Exercise objective: Give the records below again, word for word. No pictures belong in the copy.

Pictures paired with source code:
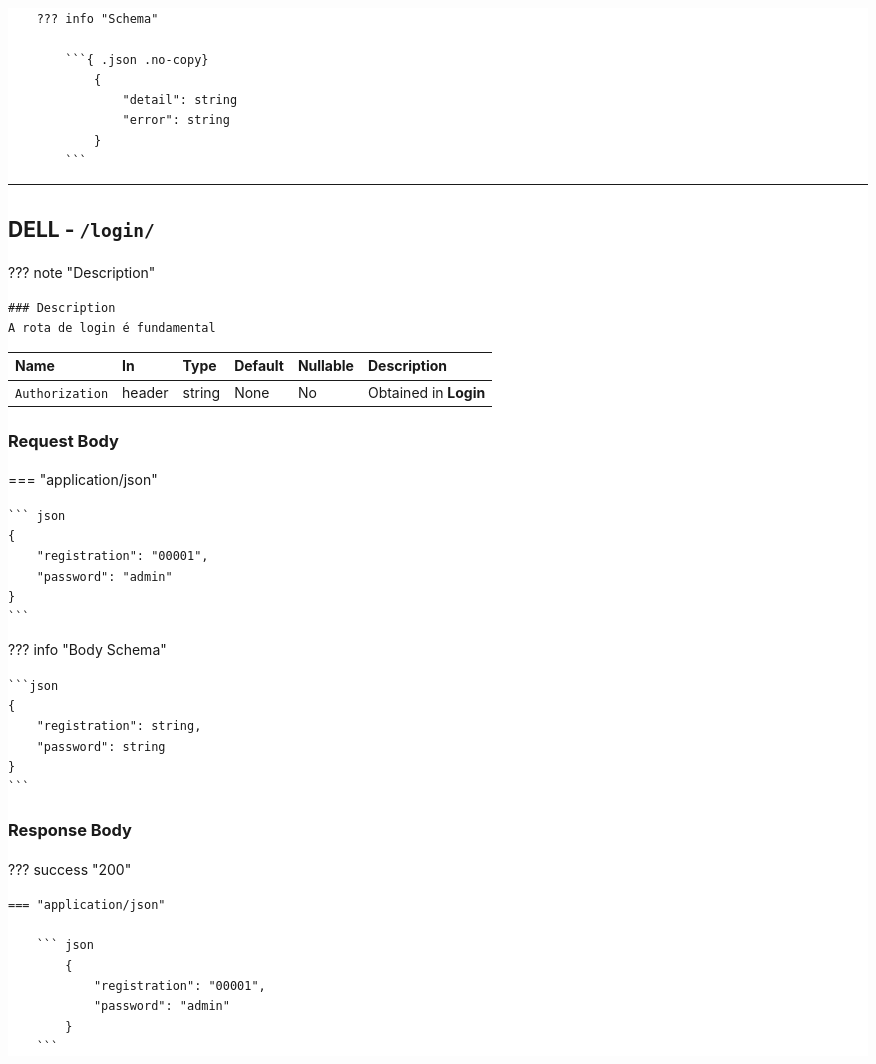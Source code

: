         ??? info "Schema"
        
            ```{ .json .no-copy}
                {
                    "detail": string
                    "error": string
                }
            ```

---

## **<element class="http-del">DELL<element>** - `/login/`



??? note "Description"
    
    ### Description
    A rota de login é fundamental


| Name              | In | Type | Default | Nullable | Description                          |
| :-----------------|:---|:-----|:--------|:---------|:------------------------------------ |
| `Authorization`   | header |string | None | No | Obtained in **Login** |


### **Request Body**


=== "application/json"

    ``` json
    {
        "registration": "00001",
        "password": "admin"
    }
    ```
??? info "Body Schema"
    
    ```json
    {
        "registration": string,
        "password": string
    }
    ```

### **Response Body**

??? success "200"

    === "application/json"

        ``` json
            {
                "registration": "00001",
                "password": "admin"
            }
        ```
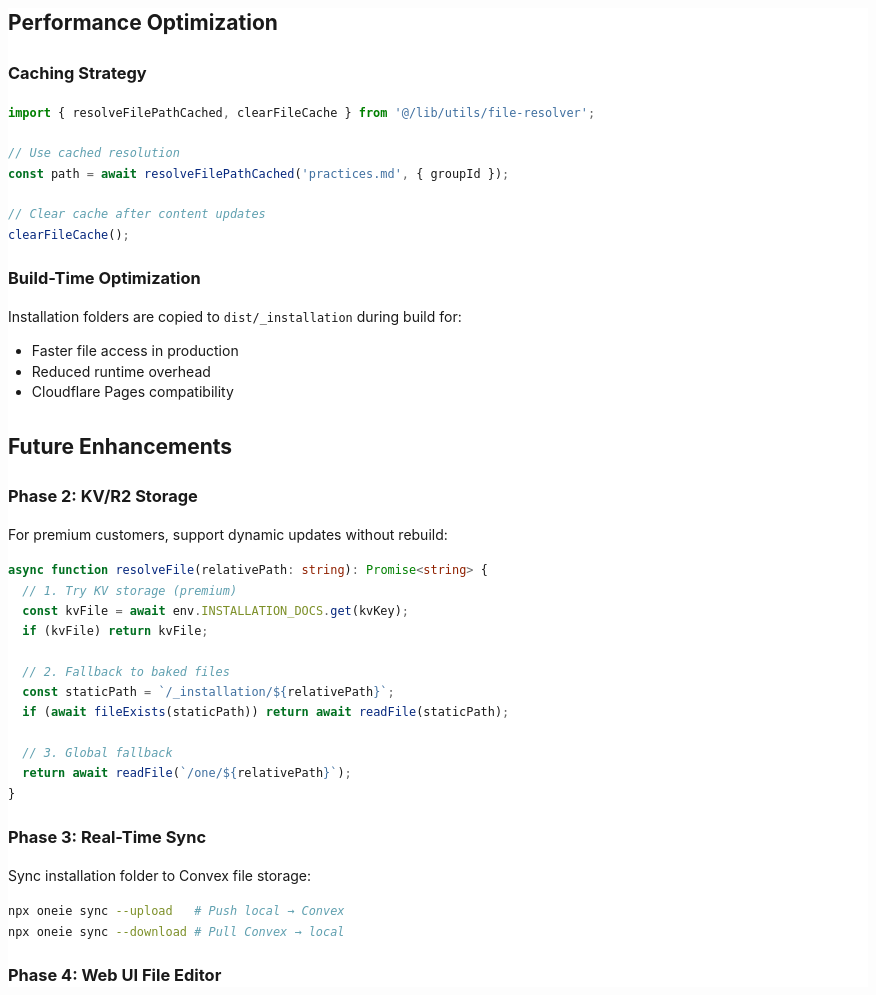 ## Performance Optimization

### Caching Strategy

```typescript
import { resolveFilePathCached, clearFileCache } from '@/lib/utils/file-resolver';

// Use cached resolution
const path = await resolveFilePathCached('practices.md', { groupId });

// Clear cache after content updates
clearFileCache();
```

### Build-Time Optimization

Installation folders are copied to `dist/_installation` during build for:
- Faster file access in production
- Reduced runtime overhead
- Cloudflare Pages compatibility

## Future Enhancements

### Phase 2: KV/R2 Storage

For premium customers, support dynamic updates without rebuild:

```typescript
async function resolveFile(relativePath: string): Promise<string> {
  // 1. Try KV storage (premium)
  const kvFile = await env.INSTALLATION_DOCS.get(kvKey);
  if (kvFile) return kvFile;

  // 2. Fallback to baked files
  const staticPath = `/_installation/${relativePath}`;
  if (await fileExists(staticPath)) return await readFile(staticPath);

  // 3. Global fallback
  return await readFile(`/one/${relativePath}`);
}
```

### Phase 3: Real-Time Sync

Sync installation folder to Convex file storage:

```bash
npx oneie sync --upload   # Push local → Convex
npx oneie sync --download # Pull Convex → local
```

### Phase 4: Web UI File Editor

Task output:
Source code

:         ??? info "Schema"
        
            ```{ .json .no-copy}
                {
                    "detail": string
                    "error": string
                }
            ```

---

## **<element class="http-del">DELL<element>** - `/login/`



??? note "Description"
    
    ### Description
    A rota de login é fundamental


| Name              | In | Type | Default | Nullable | Description                          |
| :-----------------|:---|:-----|:--------|:---------|:------------------------------------ |
| `Authorization`   | header |string | None | No | Obtained in **Login** |


### **Request Body**


=== "application/json"

    ``` json
    {
        "registration": "00001",
        "password": "admin"
    }
    ```
??? info "Body Schema"
    
    ```json
    {
        "registration": string,
        "password": string
    }
    ```

### **Response Body**

??? success "200"

    === "application/json"

        ``` json
            {
                "registration": "00001",
                "password": "admin"
            }
        ```
 ## Performance Optimization

### Caching Strategy

```typescript
import { resolveFilePathCached, clearFileCache } from '@/lib/utils/file-resolver';

// Use cached resolution
const path = await resolveFilePathCached('practices.md', { groupId });

// Clear cache after content updates
clearFileCache();
```

### Build-Time Optimization

Installation folders are copied to `dist/_installation` during build for:
- Faster file access in production
- Reduced runtime overhead
- Cloudflare Pages compatibility

## Future Enhancements

### Phase 2: KV/R2 Storage

For premium customers, support dynamic updates without rebuild:

```typescript
async function resolveFile(relativePath: string): Promise<string> {
  // 1. Try KV storage (premium)
  const kvFile = await env.INSTALLATION_DOCS.get(kvKey);
  if (kvFile) return kvFile;

  // 2. Fallback to baked files
  const staticPath = `/_installation/${relativePath}`;
  if (await fileExists(staticPath)) return await readFile(staticPath);

  // 3. Global fallback
  return await readFile(`/one/${relativePath}`);
}
```

### Phase 3: Real-Time Sync

Sync installation folder to Convex file storage:

```bash
npx oneie sync --upload   # Push local → Convex
npx oneie sync --download # Pull Convex → local
```

### Phase 4: Web UI File Editor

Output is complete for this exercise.